The Italian oil major’s outlook for the upcoming months is favorable, given its 2013–2016 strategic plans to enhance production and implement steps to control costs and increase profitability. The company remains upbeat on its production growth target, expecting more than 4% growth annually, up from 3% expected until 2022.
We believe that Eni’s constant efforts to expand its upstream operations in Cyprus, Egypt, Vietnam, Indonesia, Pakistan and Kenya will go a long way in generating profits in the future.

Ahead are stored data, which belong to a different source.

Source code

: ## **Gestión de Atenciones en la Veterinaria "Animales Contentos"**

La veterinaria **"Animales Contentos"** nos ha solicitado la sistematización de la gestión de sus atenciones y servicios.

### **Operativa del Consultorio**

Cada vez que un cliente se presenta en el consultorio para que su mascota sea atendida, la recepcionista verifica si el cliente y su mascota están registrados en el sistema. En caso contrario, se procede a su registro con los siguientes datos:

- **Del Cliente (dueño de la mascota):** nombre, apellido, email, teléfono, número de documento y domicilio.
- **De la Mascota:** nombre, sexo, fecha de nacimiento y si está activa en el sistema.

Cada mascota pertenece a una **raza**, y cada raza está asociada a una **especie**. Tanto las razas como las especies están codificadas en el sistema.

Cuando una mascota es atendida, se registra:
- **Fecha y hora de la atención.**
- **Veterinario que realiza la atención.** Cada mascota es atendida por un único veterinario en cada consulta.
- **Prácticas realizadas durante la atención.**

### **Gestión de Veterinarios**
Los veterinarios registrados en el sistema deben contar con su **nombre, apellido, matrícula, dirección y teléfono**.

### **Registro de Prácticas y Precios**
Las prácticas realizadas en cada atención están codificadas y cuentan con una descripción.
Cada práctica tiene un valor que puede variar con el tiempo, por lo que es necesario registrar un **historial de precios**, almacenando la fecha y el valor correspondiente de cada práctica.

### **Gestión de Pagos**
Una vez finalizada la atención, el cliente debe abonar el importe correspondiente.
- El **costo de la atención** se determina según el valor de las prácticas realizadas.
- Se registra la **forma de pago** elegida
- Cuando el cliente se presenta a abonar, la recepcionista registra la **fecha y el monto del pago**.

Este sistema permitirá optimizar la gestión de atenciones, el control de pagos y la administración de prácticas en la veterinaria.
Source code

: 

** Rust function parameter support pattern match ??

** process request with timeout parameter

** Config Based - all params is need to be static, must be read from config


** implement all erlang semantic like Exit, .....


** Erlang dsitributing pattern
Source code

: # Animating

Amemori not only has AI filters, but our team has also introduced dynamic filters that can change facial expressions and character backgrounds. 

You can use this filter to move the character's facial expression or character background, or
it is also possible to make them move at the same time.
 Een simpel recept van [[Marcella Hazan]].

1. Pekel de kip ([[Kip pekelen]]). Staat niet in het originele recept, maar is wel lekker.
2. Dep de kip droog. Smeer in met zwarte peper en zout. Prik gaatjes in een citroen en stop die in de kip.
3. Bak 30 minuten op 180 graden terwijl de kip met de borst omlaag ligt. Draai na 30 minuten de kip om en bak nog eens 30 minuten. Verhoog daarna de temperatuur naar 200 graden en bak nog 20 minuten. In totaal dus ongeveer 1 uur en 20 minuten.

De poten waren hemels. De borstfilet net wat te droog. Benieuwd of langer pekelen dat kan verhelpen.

Moreover, project start-ups, inputs from big projects in Algeria, Iraq, Australia, Russia as well as Egypt, as well as its strategic position in non-conventional gas, are expected to augment volumes going forward.
During the first quarter, the group's total liquids and gas production were 1,600 thousand barrels of oil equivalent per day (MBoe/d), mainly attributable to new production start-ups and ramp-ups, particularly in Russia, Egypt and Angola which offset decline in mature fields.
Eni expects its 2013 oil and natural gas production to be higher than the reported 2012 level, given the commissioning of major projects like Kashagan in Kazakhstan as well as other assets including the Angola liquefied natural gas and the gas assets in Algeria. Moreover, stepped-up production at the fields commissioned last year also raises our optimism on Eni’s assured profitability over the coming quarters.
For the second quarter of 2013, the Italian energy giant believes that a certain degree of ambiguity still looms with respect to the economic slowdown, particularly in the Euro zone, and volatile market conditions. This Italian giant expects the uncertainty to prevail in the European gas, refining and marketing and chemicals sectors. Overall demand will likely remain weak due to the ongoing economic dormancy.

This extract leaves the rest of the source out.